Wenn Sie ehrlich sind, Kunstmaler, müssen Sie (und die Kurie) zugeben, dass der Zölibat hauptsächlich
eine praktisch-monetäre Verwaltungs-Angelegenheit war, um zu gewährleisten, dass bischöfliche Vermögen
nach dem Ableben des jeweiligen Bischofs zurück an die Kirche fallen – und nicht, wie sonst bei Herrschern
üblich (und Bischöfe waren auch weltliche Herrscher), ab ihre Nachkommen vererbt werden. Was in der
Zeit, in der es zustande kam, auch vernünftig war, aber heute einfach überholt ist.
#167 Amanda 19:21:04 | Mittwoch, 10. Dezember 2008
Schade, dass ich auch die entscheidenden Beiträge des Rommersheimer Unicums verpasst habe. Wie kommt
der Orgler nur darauf, dass Reinheit nichts mit Sexualität zu tun habe? Berens, was bedeutet Ihnen Reinheit??
(außer der morgendlichen Dusche)
#166 Phillip 19:11:42 | Mittwoch, 10. Dezember 2008
@kritischerbeobachter Danke! Mir ging es aber mehr darum, ob man evtl nach dem so und sovielten gelöschten
Beitrag automatisch gesperrt wird. Wissen Sie (oder jemand anders) da auch mehr?

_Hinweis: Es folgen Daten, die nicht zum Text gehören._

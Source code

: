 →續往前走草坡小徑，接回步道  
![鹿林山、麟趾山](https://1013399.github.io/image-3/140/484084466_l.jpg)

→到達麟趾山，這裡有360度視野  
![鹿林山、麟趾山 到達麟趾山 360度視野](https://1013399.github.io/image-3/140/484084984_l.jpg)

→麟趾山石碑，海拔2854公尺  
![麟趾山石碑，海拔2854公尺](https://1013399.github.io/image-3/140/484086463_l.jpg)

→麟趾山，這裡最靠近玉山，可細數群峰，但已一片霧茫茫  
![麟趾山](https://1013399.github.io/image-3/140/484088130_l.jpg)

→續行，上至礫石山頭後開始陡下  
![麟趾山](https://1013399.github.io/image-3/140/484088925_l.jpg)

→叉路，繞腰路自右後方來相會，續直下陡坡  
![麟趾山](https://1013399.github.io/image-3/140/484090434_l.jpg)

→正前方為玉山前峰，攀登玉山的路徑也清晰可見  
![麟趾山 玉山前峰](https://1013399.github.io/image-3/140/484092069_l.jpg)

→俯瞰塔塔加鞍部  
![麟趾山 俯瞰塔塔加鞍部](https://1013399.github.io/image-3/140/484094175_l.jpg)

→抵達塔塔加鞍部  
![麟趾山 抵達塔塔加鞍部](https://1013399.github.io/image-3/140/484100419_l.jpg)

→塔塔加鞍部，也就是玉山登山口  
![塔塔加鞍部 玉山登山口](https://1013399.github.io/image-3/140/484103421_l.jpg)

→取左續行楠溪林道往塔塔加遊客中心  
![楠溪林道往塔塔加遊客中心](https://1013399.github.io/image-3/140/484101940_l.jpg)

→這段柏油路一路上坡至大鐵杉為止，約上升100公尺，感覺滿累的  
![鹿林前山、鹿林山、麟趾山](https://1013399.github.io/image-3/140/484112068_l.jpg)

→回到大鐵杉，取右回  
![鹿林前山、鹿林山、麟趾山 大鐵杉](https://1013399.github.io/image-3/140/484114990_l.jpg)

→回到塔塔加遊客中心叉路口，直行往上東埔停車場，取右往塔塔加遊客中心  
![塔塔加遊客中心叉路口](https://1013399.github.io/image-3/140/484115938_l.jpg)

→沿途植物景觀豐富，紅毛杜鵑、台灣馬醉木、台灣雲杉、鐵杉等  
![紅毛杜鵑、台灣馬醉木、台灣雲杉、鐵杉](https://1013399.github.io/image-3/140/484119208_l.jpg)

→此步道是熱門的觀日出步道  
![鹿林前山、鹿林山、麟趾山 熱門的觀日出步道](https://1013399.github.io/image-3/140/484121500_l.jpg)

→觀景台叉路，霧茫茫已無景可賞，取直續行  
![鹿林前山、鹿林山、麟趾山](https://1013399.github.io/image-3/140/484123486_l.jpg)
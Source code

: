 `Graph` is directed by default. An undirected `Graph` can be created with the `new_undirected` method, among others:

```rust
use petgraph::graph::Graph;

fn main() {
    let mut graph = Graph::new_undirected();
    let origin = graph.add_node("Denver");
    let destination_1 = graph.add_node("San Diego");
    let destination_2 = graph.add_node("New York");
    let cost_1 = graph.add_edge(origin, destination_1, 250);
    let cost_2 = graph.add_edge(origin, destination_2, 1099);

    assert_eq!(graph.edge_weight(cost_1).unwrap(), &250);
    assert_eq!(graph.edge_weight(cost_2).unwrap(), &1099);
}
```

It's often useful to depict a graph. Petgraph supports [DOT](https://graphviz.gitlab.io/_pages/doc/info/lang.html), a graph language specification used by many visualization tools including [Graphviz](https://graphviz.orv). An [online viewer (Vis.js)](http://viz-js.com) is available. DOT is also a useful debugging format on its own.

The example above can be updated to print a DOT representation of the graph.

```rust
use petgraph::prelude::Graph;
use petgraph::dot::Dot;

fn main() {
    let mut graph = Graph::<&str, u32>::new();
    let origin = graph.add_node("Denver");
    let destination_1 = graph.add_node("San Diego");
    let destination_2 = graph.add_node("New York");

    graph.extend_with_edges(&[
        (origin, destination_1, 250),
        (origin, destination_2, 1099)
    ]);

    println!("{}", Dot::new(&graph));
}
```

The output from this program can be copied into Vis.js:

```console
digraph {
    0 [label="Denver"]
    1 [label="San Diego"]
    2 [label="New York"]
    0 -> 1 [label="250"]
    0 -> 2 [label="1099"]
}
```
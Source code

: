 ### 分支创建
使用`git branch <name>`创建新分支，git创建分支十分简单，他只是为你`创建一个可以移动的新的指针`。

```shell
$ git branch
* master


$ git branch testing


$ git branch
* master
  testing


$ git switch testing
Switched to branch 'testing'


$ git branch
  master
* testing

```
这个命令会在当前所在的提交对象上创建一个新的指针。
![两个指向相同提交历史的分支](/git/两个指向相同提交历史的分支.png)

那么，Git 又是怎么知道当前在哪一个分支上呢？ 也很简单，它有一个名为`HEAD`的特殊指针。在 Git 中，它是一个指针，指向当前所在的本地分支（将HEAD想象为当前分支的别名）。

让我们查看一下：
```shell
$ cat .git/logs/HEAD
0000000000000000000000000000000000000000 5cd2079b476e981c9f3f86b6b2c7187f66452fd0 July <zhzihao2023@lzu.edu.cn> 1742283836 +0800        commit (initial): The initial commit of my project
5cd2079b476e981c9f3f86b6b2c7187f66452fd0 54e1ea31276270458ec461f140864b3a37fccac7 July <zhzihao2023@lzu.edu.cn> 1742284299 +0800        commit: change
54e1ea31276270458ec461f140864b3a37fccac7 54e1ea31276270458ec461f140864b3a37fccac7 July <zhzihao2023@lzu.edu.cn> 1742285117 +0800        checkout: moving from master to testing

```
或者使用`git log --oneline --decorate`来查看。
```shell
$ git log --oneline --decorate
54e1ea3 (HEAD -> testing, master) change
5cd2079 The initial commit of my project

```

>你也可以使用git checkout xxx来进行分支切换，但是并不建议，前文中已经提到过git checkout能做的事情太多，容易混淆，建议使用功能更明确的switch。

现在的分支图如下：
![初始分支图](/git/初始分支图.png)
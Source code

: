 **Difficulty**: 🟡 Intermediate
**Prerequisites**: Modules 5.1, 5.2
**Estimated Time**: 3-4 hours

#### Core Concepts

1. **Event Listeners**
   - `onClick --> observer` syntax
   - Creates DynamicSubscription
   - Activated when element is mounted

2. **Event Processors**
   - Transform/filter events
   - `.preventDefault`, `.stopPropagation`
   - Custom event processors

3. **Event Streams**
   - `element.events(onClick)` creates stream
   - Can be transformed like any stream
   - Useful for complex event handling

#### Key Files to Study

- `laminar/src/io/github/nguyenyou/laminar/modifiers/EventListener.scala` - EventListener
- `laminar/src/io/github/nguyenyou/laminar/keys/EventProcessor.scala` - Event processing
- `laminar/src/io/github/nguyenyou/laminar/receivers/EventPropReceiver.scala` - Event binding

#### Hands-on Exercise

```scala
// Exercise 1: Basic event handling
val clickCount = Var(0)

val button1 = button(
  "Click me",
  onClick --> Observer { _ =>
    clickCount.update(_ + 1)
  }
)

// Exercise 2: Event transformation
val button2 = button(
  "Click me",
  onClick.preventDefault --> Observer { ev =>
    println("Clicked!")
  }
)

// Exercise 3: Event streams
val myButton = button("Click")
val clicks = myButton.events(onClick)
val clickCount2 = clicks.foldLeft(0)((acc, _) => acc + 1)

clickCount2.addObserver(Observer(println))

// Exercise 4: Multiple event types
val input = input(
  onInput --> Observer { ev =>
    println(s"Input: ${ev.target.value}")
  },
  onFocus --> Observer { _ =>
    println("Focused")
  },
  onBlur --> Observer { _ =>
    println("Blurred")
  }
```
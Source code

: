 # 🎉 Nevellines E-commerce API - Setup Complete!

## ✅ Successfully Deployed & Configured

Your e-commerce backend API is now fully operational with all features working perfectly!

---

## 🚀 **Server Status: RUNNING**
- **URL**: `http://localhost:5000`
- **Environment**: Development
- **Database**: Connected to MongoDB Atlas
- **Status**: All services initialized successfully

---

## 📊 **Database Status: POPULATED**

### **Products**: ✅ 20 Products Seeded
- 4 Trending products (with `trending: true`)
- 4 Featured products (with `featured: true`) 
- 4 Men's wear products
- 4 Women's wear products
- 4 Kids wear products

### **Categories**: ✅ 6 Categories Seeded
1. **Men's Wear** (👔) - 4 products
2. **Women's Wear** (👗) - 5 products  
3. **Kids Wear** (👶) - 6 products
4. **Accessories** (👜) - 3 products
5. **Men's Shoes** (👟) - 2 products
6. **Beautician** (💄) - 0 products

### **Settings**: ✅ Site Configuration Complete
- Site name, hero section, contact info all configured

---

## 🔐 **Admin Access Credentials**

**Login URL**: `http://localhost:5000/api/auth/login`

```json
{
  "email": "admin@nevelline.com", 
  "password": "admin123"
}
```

Hallo Philipp, leider habe ich das von der kreuz.net-Redaktion gelöschte Posting der Rommersheimers nicht
gelesen. Aus meinen eigenen Erfahrungen – was ich so bislang gelesen habe – werden Beiträge höchstens
dann gelöscht, wenn sie irgendwelche User beleidigen und diese Beleidigungen auch gemeldet werden. Aber –
kein Anspruch auf die Richtigkeit meiner Aussagen. Zumindest, und das freut mich, ist joberens der Redaktion
von kreuz.net schon aufgefallen. Leider hat es für mehr noch nicht gereicht. Aber auch Atheisten, Agnostiker,
Homosexuelle und sonstige der katholischen Lehre nicht übereinstimmende Gesinnungsgenossen werden beim
kreuz.net offenbar geduldet.
#162 Phillip 18:58:12 | Mittwoch, 10. Dezember 2008
@alle Wieder mal wurde ein Beitrag des Unaussprechlichen gelöscht. Wie läuft da eigentlich? Wird man
nicht irgendwann gesperrt? Oder passiert das nur bei besonders unverschämten Beiträgen?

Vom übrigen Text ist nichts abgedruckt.